Леонов посещал Оптину пустынь во время работы над романом «Соть», поселился и жил в монашеской келье в Параклитовой пустыни, – пишет Прилепин, – всю жизнь «и в самые неблагополучные годы, стремился в церковь и, тайно и явно, исповедался и отстаивал службы (…) С 1940 года, почти каждый октябрь, Леонов ездил в Троице-Сергиеву лавру в Сергиев день. (…) Он не случайно баллотировался по Загорскому избирательному округу – на территории округа располагалась Московская духовная академия. Руководители академии, естественно, не могли во всеуслышание объявить, как помогал им депутат Леонов, хотя ближний круг руководства был наслышан об этом.
(…) После войны активно занимался спасением монастырей».
Лимонов, от которого этого как-то меньше всего ждали, обрушился на Pussy Riot, «срамных девок», и с тех пор в «проповедях» не устаёт формулировать, что противопоставление себя народу в слове окошмаривания православия – огромный политический минус либералов.
«Не имеет никакого значения, – пишет Прилепин, – что последние книги Лимонова – "Ереси" и "Иллюминации" – в иные времена могли бы привести его ровно на тот костёр, где сжигали еретиков. Его уверенность, что Бог создал людей для своих эгоистических целей (…), нисколько не вступает в противоречие с неизбывной, тайной и яростной религиозностью этого человека».
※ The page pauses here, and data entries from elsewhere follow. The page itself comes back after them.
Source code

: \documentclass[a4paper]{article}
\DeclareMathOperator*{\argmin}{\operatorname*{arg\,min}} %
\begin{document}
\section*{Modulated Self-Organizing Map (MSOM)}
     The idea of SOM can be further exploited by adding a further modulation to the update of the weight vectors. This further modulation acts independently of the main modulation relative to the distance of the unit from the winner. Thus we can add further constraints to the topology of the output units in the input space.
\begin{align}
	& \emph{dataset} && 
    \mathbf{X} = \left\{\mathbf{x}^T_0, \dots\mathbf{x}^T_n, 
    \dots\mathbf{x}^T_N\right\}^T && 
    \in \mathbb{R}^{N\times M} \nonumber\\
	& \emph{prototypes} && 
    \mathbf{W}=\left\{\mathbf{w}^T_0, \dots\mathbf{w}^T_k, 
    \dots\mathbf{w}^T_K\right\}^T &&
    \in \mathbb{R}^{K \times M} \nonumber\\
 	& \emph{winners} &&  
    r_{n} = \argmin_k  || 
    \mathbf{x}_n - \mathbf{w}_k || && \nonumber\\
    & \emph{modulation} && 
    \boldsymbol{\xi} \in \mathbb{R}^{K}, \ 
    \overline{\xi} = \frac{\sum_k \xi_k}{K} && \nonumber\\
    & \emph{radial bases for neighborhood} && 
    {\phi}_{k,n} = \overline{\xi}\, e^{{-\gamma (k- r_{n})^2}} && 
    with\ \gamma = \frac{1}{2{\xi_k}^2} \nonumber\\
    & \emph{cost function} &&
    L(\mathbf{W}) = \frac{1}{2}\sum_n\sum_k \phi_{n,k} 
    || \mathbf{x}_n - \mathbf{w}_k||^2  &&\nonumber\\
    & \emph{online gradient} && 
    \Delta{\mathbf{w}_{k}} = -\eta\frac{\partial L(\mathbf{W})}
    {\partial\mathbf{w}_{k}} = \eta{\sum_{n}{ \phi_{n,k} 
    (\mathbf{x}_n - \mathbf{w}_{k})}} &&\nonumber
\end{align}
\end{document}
Вспомним также классический эпизод из «Эдички», когда нью-йоркский бродяга, нигилист и бунтарь свирепо защищает от чёрных грабителей единственную свою ценность – серебряный православный крестик… А затем – Сашу Тишина, который в свой последний бой расстёгивает рубаху и кладёт крестик в рот…
Собственно, той же риторической модели придерживается Захар – его долгий спор с «прогрессистами» во многом содержит жёсткую критику антиклерикального, точнее, антиправославного направления легковесной прозападной идеологии.